Ecrit par Patryck Froissart 14.12.12 dans La Une Livres, Les Livres, Recensions, Russie, Récits, Flammarion

Le poète russe préfère les grands nègres, traduit du russe Emmanuelle Davidov, 2012, 329 p. 20 €

Ecrivain(s): Edouard Limonov Edition: Flammarion

Le poète russe préfère les grands nègres, Edouard Limonov

 

La grande illusion…

Ce pourrait être un sous-titre pour ce roman âpre, violent, acide.

Mais c’est plutôt une immense désillusion que vit le poète russe Limonov, personnage éponyme de l’auteur.

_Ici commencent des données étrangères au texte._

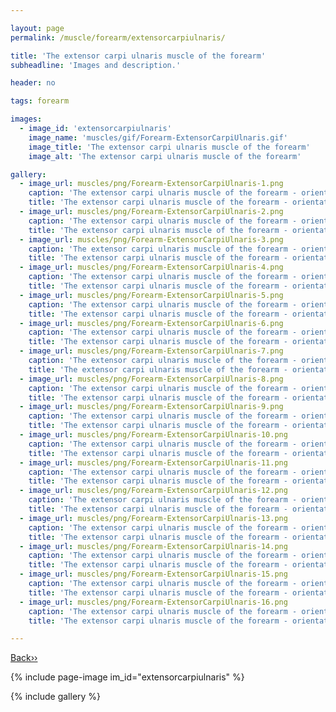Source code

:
 ```yaml
---

layout: page
permalink: /muscle/forearm/extensorcarpiulnaris/

title: 'The extensor carpi ulnaris muscle of the forearm'
subheadline: 'Images and description.'

header: no

tags: forearm

images:
  - image_id: 'extensorcarpiulnaris'
    image_name: 'muscles/gif/Forearm-ExtensorCarpiUlnaris.gif'
    image_title: 'The extensor carpi ulnaris muscle of the forearm'
    image_alt: 'The extensor carpi ulnaris muscle of the forearm' 

gallery:
  - image_url: muscles/png/Forearm-ExtensorCarpiUlnaris-1.png
    caption: 'The extensor carpi ulnaris muscle of the forearm - orientation 1'
    title: 'The extensor carpi ulnaris muscle of the forearm - orientation 1'
  - image_url: muscles/png/Forearm-ExtensorCarpiUlnaris-2.png
    caption: 'The extensor carpi ulnaris muscle of the forearm - orientation 2'
    title: 'The extensor carpi ulnaris muscle of the forearm - orientation 2'
  - image_url: muscles/png/Forearm-ExtensorCarpiUlnaris-3.png
    caption: 'The extensor carpi ulnaris muscle of the forearm - orientation 3'
    title: 'The extensor carpi ulnaris muscle of the forearm - orientation 3'
  - image_url: muscles/png/Forearm-ExtensorCarpiUlnaris-4.png
    caption: 'The extensor carpi ulnaris muscle of the forearm - orientation 4'
    title: 'The extensor carpi ulnaris muscle of the forearm - orientation 4'
  - image_url: muscles/png/Forearm-ExtensorCarpiUlnaris-5.png
    caption: 'The extensor carpi ulnaris muscle of the forearm - orientation 5'
    title: 'The extensor carpi ulnaris muscle of the forearm - orientation 5'
  - image_url: muscles/png/Forearm-ExtensorCarpiUlnaris-6.png
    caption: 'The extensor carpi ulnaris muscle of the forearm - orientation 6'
    title: 'The extensor carpi ulnaris muscle of the forearm - orientation 6'
  - image_url: muscles/png/Forearm-ExtensorCarpiUlnaris-7.png
    caption: 'The extensor carpi ulnaris muscle of the forearm - orientation 7'
    title: 'The extensor carpi ulnaris muscle of the forearm - orientation 7'
  - image_url: muscles/png/Forearm-ExtensorCarpiUlnaris-8.png
    caption: 'The extensor carpi ulnaris muscle of the forearm - orientation 8'
    title: 'The extensor carpi ulnaris muscle of the forearm - orientation 8'
  - image_url: muscles/png/Forearm-ExtensorCarpiUlnaris-9.png
    caption: 'The extensor carpi ulnaris muscle of the forearm - orientation 9'
    title: 'The extensor carpi ulnaris muscle of the forearm - orientation 9'
  - image_url: muscles/png/Forearm-ExtensorCarpiUlnaris-10.png
    caption: 'The extensor carpi ulnaris muscle of the forearm - orientation 10'
    title: 'The extensor carpi ulnaris muscle of the forearm - orientation 10'
  - image_url: muscles/png/Forearm-ExtensorCarpiUlnaris-11.png
    caption: 'The extensor carpi ulnaris muscle of the forearm - orientation 11'
    title: 'The extensor carpi ulnaris muscle of the forearm - orientation 11'
  - image_url: muscles/png/Forearm-ExtensorCarpiUlnaris-12.png
    caption: 'The extensor carpi ulnaris muscle of the forearm - orientation 12'
    title: 'The extensor carpi ulnaris muscle of the forearm - orientation 12'
  - image_url: muscles/png/Forearm-ExtensorCarpiUlnaris-13.png
    caption: 'The extensor carpi ulnaris muscle of the forearm - orientation 13'
    title: 'The extensor carpi ulnaris muscle of the forearm - orientation 13'
  - image_url: muscles/png/Forearm-ExtensorCarpiUlnaris-14.png
    caption: 'The extensor carpi ulnaris muscle of the forearm - orientation 14'
    title: 'The extensor carpi ulnaris muscle of the forearm - orientation 14'
  - image_url: muscles/png/Forearm-ExtensorCarpiUlnaris-15.png
    caption: 'The extensor carpi ulnaris muscle of the forearm - orientation 15'
    title: 'The extensor carpi ulnaris muscle of the forearm - orientation 15'
  - image_url: muscles/png/Forearm-ExtensorCarpiUlnaris-16.png
    caption: 'The extensor carpi ulnaris muscle of the forearm - orientation 16'
    title: 'The extensor carpi ulnaris muscle of the forearm - orientation 16'

---
```


[Back››](/muscle/forearm/)

{% include page-image im_id="extensorcarpiulnaris" %}

{% include gallery %}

Ecrivain contestataire dans la glorieuse Union des Républiques Socialistes Soviétiques, Limonov est « autorisé » à émigrer avec sa femme Elena aux Etats-Unis d’Amérique, la non moins glorieuse patrie des libertés, le pays porte-étendard du « Monde Libre ».

Il ne lui faut pas longtemps pour déchanter. Elena le quitte pour un homme au présent plus argenté et au futur matériellement plus confortable.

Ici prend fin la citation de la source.